*Recorded data*:
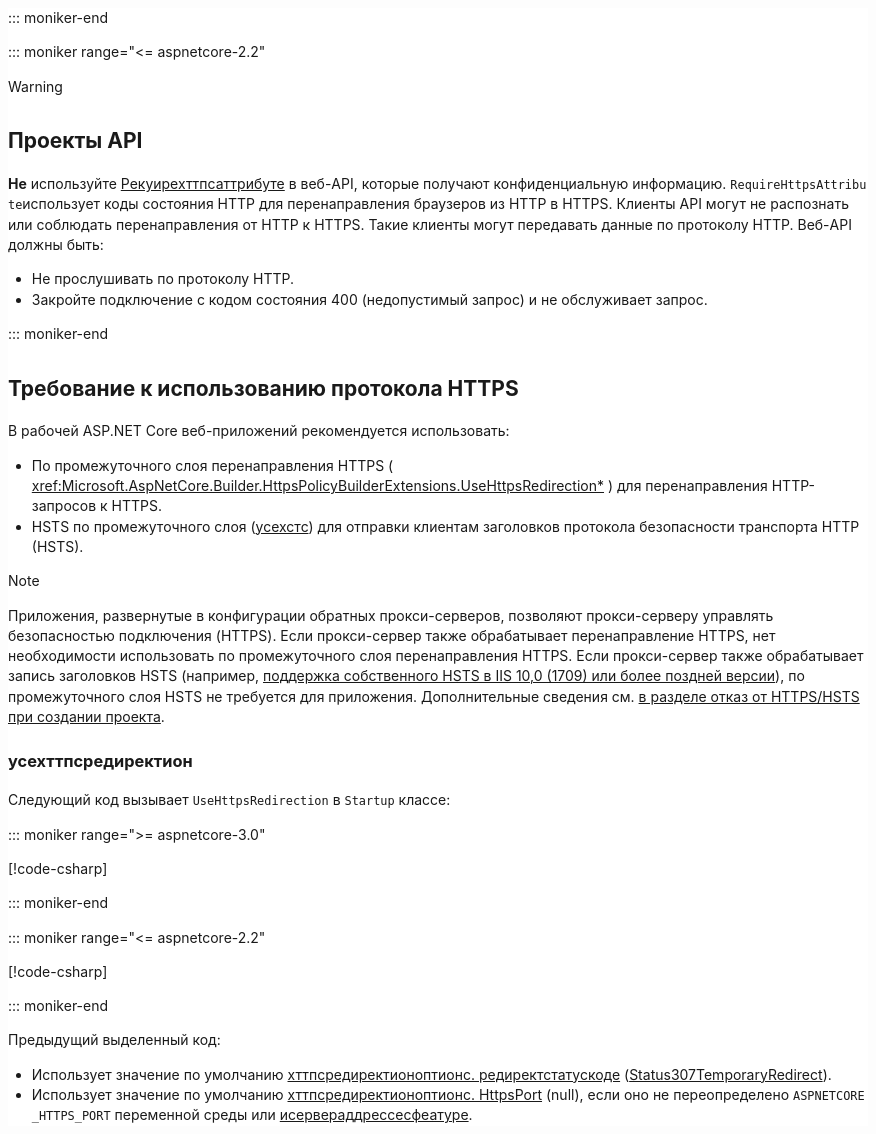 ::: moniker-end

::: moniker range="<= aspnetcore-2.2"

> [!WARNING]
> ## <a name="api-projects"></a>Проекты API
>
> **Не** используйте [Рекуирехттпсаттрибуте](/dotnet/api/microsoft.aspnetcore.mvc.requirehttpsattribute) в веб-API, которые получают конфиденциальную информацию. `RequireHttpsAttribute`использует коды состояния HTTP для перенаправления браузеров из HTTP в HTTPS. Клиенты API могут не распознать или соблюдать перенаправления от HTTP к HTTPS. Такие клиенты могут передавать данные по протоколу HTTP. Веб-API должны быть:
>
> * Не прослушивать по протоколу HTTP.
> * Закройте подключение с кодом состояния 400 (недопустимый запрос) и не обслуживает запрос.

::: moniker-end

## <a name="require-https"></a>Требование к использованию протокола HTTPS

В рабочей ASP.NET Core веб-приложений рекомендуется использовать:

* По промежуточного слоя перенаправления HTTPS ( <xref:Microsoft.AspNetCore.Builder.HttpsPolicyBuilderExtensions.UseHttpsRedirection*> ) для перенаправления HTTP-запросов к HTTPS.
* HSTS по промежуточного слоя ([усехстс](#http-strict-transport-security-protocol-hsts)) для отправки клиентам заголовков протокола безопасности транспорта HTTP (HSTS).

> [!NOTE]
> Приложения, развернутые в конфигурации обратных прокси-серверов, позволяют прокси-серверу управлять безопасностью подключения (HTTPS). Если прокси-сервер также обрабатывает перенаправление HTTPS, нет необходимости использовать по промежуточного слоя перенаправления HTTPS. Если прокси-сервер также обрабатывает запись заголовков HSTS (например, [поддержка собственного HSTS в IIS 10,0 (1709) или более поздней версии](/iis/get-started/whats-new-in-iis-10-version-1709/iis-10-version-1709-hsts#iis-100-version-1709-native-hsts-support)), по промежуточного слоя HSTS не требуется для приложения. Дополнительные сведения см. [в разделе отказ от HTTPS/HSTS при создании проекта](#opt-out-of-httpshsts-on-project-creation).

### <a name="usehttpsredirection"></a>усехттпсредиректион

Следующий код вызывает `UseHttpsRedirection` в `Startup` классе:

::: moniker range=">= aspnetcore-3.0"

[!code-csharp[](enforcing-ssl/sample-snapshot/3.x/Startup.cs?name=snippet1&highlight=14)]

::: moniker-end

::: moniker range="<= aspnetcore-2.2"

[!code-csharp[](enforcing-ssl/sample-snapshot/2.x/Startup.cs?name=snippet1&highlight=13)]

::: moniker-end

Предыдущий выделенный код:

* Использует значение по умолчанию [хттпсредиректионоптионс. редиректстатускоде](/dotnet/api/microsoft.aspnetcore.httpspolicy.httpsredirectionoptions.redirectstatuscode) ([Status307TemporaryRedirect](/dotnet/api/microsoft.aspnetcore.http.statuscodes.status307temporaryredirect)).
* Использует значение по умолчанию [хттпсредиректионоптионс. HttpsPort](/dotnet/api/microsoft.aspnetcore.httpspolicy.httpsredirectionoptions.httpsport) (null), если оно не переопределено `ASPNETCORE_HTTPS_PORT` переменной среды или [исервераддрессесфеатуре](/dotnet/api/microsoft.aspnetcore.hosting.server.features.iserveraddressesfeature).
--
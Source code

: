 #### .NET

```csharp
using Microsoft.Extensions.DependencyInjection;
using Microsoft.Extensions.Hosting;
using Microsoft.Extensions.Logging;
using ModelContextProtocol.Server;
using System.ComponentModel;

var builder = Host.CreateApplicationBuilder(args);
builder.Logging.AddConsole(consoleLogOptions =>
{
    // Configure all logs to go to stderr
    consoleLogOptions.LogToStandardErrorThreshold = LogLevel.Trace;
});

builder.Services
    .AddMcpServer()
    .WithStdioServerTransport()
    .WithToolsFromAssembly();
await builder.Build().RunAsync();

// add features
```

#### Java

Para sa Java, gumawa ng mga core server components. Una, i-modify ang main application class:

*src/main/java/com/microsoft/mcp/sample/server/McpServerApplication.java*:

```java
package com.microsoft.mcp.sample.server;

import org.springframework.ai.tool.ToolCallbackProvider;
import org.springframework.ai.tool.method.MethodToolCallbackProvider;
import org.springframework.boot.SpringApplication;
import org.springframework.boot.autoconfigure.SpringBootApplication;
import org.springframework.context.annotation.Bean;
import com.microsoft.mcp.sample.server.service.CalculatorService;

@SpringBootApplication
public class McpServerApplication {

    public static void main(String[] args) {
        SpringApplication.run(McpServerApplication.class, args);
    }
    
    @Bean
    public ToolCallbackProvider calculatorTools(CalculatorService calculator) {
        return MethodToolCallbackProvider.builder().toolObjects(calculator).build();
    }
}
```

*WORK TO BE COMPLETED*: Copy out each line of the records above that includes "Startup".

*TASK ANSWER*:
Следующий код вызывает `UseHttpsRedirection` в `Startup` классе:
[!code-csharp[](enforcing-ssl/sample-snapshot/3.x/Startup.cs?name=snippet1&highlight=14)]
[!code-csharp[](enforcing-ssl/sample-snapshot/2.x/Startup.cs?name=snippet1&highlight=13)]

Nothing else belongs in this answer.